Cuomo gets his shot, says people should ‘take whatever vaccine you can get’
Gov. Andrew Cuomo received the Johnson and Johnson coronavirus vaccine in March from Dr. Jacqueline Delmont of SOMOS Healthcare at a pop-up vaccination site at Mount Neboh Baptist Church in Harlem. (Provided photo — Kevin P. Coughlin, governor’s office)
Gov. Andrew Cuomo received a COVID-19 vaccine in a New York City church Wednesday to help show communities of color, who are more hesitant to take the coronavirus vaccine, to get the life-saving shot.
The governor received the Johnson & Johnson single-dose vaccine at Mount Neboh Baptist Church in the Harlem section of Manhattan.
“The doctors we have — they reviewed it, and they say it’s safe,” Cuomo said early Wednesday afternoon before getting the injection. “Experts who know this vaccine has administered over 5 million vaccines in this state. Five million — nobody’s asking you to go first. We have to get the vaccine. Today, I’m going to take the vaccine. Whatever vaccine you can take, they all work, they are all safe.”
The U.S. Food and Drug Administration has separately approved the Pfizer and Moderna two-dose coronavirus vaccines, and the Johnson & Johnson immunization last month.
“Take whatever vaccine you can get,” Cuomo said.
Cuomo was vaccinated more than three months after the first inoculation of a Queens critical care nurse Dec. 14. Vaccine eligibility was expanded Wednesday to government and public-facing essential workers and New Yorkers aged 60 and older.
Cuomo, 63, waited to get a vaccine until his age group became eligible and the injection was equally available in low-income and minority neighborhoods, he has said since December.
The governor was inoculated at the Harlem baptist church, which will serve as a pop-up mass vaccination site to help vaccinate Black and Hispanic New Yorkers most at risk from contracting and dying from the novel coronavirus.
Former U.S. Rep. Charles Rangel, a Democrat and Harlem native, and NAACP New York State Conference President Hazel Dukes, who Cuomo lovingly refers to as his second mother, encouraged people to get the COVID vaccine Wednesday.

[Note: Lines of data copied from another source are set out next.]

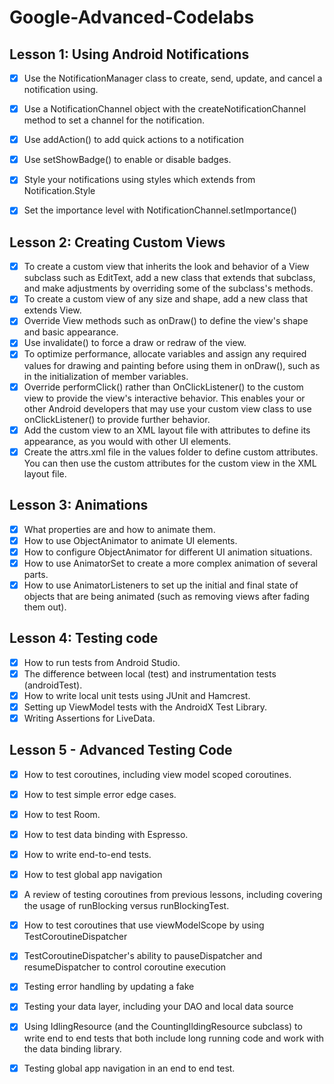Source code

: # Google-Advanced-Codelabs

## Lesson 1: Using Android Notifications
- [x] Use the NotificationManager class to create, send, update, and cancel a notification using. 
- [x] Use a NotificationChannel object with the createNotificationChannel method to set a channel for the notification.
- [x] Use addAction() to add quick actions to a notification
- [x] Use setShowBadge() to enable or disable badges.
- [x] Style your notifications using styles which extends from Notification.Style
- [x] Set the importance level with NotificationChannel.setImportance()


## Lesson 2: Creating Custom Views
- [x] To create a custom view that inherits the look and behavior of a View subclass such as EditText, add a new class that extends that subclass, and make adjustments by overriding some of the subclass's methods.
- [x] To create a custom view of any size and shape, add a new class that extends View.
- [x] Override View methods such as onDraw() to define the view's shape and basic appearance.
- [x] Use invalidate() to force a draw or redraw of the view.
- [x] To optimize performance, allocate variables and assign any required values for drawing and painting before using them in onDraw(), such as in the initialization of member variables.
- [x] Override performClick() rather than OnClickListener() to the custom view to provide the view's interactive behavior. This enables your or other Android developers that may use your custom view class to use onClickListener() to provide further behavior.
- [x] Add the custom view to an XML layout file with attributes to define its appearance, as you would with other UI elements.
- [x] Create the attrs.xml file in the values folder to define custom attributes. You can then use the custom attributes for the custom view in the XML layout file.

## Lesson 3: Animations
- [x] What properties are and how to animate them.
- [x] How to use ObjectAnimator to animate UI elements.
- [x] How to configure ObjectAnimator for different UI animation situations.
- [x] How to use AnimatorSet to create a more complex animation of several parts.
- [x] How to use AnimatorListeners to set up the initial and final state of objects that are being animated (such as removing views after fading them out).

## Lesson 4: Testing code
- [x] How to run tests from Android Studio.
- [x] The difference between local (test) and instrumentation tests (androidTest).
- [x] How to write local unit tests using JUnit and Hamcrest.
- [x] Setting up ViewModel tests with the AndroidX Test Library.
- [x] Writing Assertions for LiveData.

## Lesson 5 - Advanced Testing Code

- [x] How to test coroutines, including view model scoped coroutines.
- [x] How to test simple error edge cases.
- [x] How to test Room.
- [x] How to test data binding with Espresso.
- [x] How to write end-to-end tests.
- [x] How to test global app navigation


- [x] A review of testing coroutines from previous lessons, including covering the usage of runBlocking versus runBlockingTest.
- [x] How to test coroutines that use viewModelScope by using TestCoroutineDispatcher
- [x] TestCoroutineDispatcher's ability to pauseDispatcher and resumeDispatcher to control coroutine execution
- [x] Testing error handling by updating a fake
- [x] Testing your data layer, including your DAO and local data source
- [x] Using IdlingResource (and the CountingIldingResource subclass) to write end to end tests that both include long running code and work with the data binding library.
- [x] Testing global app navigation in an end to end test.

“Let’s not believe what people are saying; let’s believe the doctors; let’s believe the scientists,” Dukes said. “We heard from African-American doctors who told us it was safe. We also know some of the women that was in the trial, so come on, community. Stand with us, because we are standing with the governor as we get the pop-up centers and all that is available to us.”
About 67% of recently surveyed African-Americans are willing to get a COVID-19 vaccine while 15% responded they will not take it under any circumstance.
Between 14% and 15% would be willing to take it following messages of safety and efficacy and seeing their friends, community leaders and health care providers get the shot, National Urban League President and Chief Executive Officer Marc Morial said.
“Notwithstanding some concern and potential distrust, I am deciding that I’m better off taking it than allowing my fears to engulf me, consume me and paralyze me into inaction,” he said.